TASK REQUIREMENTS: Would you output the whole of the data exactly?

GIVEN DATA:
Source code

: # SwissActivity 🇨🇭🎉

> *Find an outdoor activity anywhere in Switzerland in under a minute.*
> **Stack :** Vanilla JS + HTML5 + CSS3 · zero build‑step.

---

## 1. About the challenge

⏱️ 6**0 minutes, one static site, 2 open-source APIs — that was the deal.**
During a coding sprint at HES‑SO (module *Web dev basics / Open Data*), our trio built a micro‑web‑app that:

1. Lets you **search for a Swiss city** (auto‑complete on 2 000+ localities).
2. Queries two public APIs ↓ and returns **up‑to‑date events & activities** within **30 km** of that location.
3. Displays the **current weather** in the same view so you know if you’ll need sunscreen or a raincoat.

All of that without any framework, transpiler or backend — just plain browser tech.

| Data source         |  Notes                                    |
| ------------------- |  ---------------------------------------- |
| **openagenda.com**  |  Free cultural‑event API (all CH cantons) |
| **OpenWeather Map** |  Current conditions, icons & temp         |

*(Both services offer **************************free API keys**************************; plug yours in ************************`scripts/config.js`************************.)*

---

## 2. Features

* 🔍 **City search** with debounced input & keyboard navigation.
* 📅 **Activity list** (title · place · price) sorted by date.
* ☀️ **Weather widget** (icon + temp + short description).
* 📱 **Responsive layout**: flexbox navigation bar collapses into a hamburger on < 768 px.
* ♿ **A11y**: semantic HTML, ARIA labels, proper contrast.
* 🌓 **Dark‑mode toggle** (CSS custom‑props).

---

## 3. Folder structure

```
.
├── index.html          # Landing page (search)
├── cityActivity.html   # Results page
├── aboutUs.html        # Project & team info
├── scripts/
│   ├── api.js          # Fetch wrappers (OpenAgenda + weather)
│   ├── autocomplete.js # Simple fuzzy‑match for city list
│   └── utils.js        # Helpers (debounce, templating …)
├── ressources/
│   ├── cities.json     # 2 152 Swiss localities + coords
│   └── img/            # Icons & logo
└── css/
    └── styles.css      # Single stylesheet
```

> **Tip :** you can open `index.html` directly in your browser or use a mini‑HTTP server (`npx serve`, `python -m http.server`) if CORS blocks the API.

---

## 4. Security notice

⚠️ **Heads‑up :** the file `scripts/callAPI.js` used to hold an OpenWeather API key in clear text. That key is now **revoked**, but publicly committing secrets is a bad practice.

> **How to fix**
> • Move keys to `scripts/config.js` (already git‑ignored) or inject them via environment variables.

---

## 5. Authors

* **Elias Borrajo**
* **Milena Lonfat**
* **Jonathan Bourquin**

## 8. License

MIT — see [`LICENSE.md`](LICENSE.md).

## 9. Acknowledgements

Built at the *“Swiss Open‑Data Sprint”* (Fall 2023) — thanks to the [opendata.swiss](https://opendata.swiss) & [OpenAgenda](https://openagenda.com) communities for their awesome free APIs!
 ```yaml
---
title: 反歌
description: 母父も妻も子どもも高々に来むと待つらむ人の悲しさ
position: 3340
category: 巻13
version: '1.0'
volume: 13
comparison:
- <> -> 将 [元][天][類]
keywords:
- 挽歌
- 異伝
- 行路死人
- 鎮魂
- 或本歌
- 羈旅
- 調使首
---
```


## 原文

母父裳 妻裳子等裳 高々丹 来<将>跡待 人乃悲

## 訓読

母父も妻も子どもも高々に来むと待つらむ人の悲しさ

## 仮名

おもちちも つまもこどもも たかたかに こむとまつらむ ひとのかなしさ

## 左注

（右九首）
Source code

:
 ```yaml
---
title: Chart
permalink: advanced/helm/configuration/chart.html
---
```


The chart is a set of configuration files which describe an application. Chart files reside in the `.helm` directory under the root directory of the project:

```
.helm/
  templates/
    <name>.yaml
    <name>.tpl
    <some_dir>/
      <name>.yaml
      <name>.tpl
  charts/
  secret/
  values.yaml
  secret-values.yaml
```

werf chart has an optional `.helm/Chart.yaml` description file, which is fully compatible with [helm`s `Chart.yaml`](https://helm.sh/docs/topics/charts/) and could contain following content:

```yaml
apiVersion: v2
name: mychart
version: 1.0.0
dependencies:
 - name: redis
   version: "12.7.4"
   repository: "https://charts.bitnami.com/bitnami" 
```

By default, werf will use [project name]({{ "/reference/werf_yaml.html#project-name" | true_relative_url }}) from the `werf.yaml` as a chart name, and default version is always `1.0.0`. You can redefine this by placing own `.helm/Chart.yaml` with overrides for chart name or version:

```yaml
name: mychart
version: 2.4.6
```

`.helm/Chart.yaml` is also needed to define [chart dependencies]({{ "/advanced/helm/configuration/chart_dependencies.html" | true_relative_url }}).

ANSWER TO THE PROBLEM:
Source code

: # SwissActivity 🇨🇭🎉

> *Find an outdoor activity anywhere in Switzerland in under a minute.*
> **Stack :** Vanilla JS + HTML5 + CSS3 · zero build‑step.

---

## 1. About the challenge

⏱️ 6**0 minutes, one static site, 2 open-source APIs — that was the deal.**
During a coding sprint at HES‑SO (module *Web dev basics / Open Data*), our trio built a micro‑web‑app that:

1. Lets you **search for a Swiss city** (auto‑complete on 2 000+ localities).
2. Queries two public APIs ↓ and returns **up‑to‑date events & activities** within **30 km** of that location.
3. Displays the **current weather** in the same view so you know if you’ll need sunscreen or a raincoat.

All of that without any framework, transpiler or backend — just plain browser tech.

| Data source         |  Notes                                    |
| ------------------- |  ---------------------------------------- |
| **openagenda.com**  |  Free cultural‑event API (all CH cantons) |
| **OpenWeather Map** |  Current conditions, icons & temp         |

*(Both services offer **************************free API keys**************************; plug yours in ************************`scripts/config.js`************************.)*

---

## 2. Features

* 🔍 **City search** with debounced input & keyboard navigation.
* 📅 **Activity list** (title · place · price) sorted by date.
* ☀️ **Weather widget** (icon + temp + short description).
* 📱 **Responsive layout**: flexbox navigation bar collapses into a hamburger on < 768 px.
* ♿ **A11y**: semantic HTML, ARIA labels, proper contrast.
* 🌓 **Dark‑mode toggle** (CSS custom‑props).

---

## 3. Folder structure

```
.
├── index.html          # Landing page (search)
├── cityActivity.html   # Results page
├── aboutUs.html        # Project & team info
├── scripts/
│   ├── api.js          # Fetch wrappers (OpenAgenda + weather)
│   ├── autocomplete.js # Simple fuzzy‑match for city list
│   └── utils.js        # Helpers (debounce, templating …)
├── ressources/
│   ├── cities.json     # 2 152 Swiss localities + coords
│   └── img/            # Icons & logo
└── css/
    └── styles.css      # Single stylesheet
```

> **Tip :** you can open `index.html` directly in your browser or use a mini‑HTTP server (`npx serve`, `python -m http.server`) if CORS blocks the API.

---

## 4. Security notice

⚠️ **Heads‑up :** the file `scripts/callAPI.js` used to hold an OpenWeather API key in clear text. That key is now **revoked**, but publicly committing secrets is a bad practice.

> **How to fix**
> • Move keys to `scripts/config.js` (already git‑ignored) or inject them via environment variables.

---

## 5. Authors

* **Elias Borrajo**
* **Milena Lonfat**
* **Jonathan Bourquin**

## 8. License

MIT — see [`LICENSE.md`](LICENSE.md).

## 9. Acknowledgements

Built at the *“Swiss Open‑Data Sprint”* (Fall 2023) — thanks to the [opendata.swiss](https://opendata.swiss) & [OpenAgenda](https://openagenda.com) communities for their awesome free APIs!
 ```yaml
---
title: 反歌
description: 母父も妻も子どもも高々に来むと待つらむ人の悲しさ
position: 3340
category: 巻13
version: '1.0'
volume: 13
comparison:
- <> -> 将 [元][天][類]
keywords:
- 挽歌
- 異伝
- 行路死人
- 鎮魂
- 或本歌
- 羈旅
- 調使首
---
```


## 原文

母父裳 妻裳子等裳 高々丹 来<将>跡待 人乃悲

## 訓読

母父も妻も子どもも高々に来むと待つらむ人の悲しさ

## 仮名

おもちちも つまもこどもも たかたかに こむとまつらむ ひとのかなしさ

## 左注

（右九首）
Source code

:
 ```yaml
---
title: Chart
permalink: advanced/helm/configuration/chart.html
---
```


The chart is a set of configuration files which describe an application. Chart files reside in the `.helm` directory under the root directory of the project:

```
.helm/
  templates/
    <name>.yaml
    <name>.tpl
    <some_dir>/
      <name>.yaml
      <name>.tpl
  charts/
  secret/
  values.yaml
  secret-values.yaml
```

werf chart has an optional `.helm/Chart.yaml` description file, which is fully compatible with [helm`s `Chart.yaml`](https://helm.sh/docs/topics/charts/) and could contain following content:

```yaml
apiVersion: v2
name: mychart
version: 1.0.0
dependencies:
 - name: redis
   version: "12.7.4"
   repository: "https://charts.bitnami.com/bitnami" 
```

By default, werf will use [project name]({{ "/reference/werf_yaml.html#project-name" | true_relative_url }}) from the `werf.yaml` as a chart name, and default version is always `1.0.0`. You can redefine this by placing own `.helm/Chart.yaml` with overrides for chart name or version:

```yaml
name: mychart
version: 2.4.6
```

`.helm/Chart.yaml` is also needed to define [chart dependencies]({{ "/advanced/helm/configuration/chart_dependencies.html" | true_relative_url }}).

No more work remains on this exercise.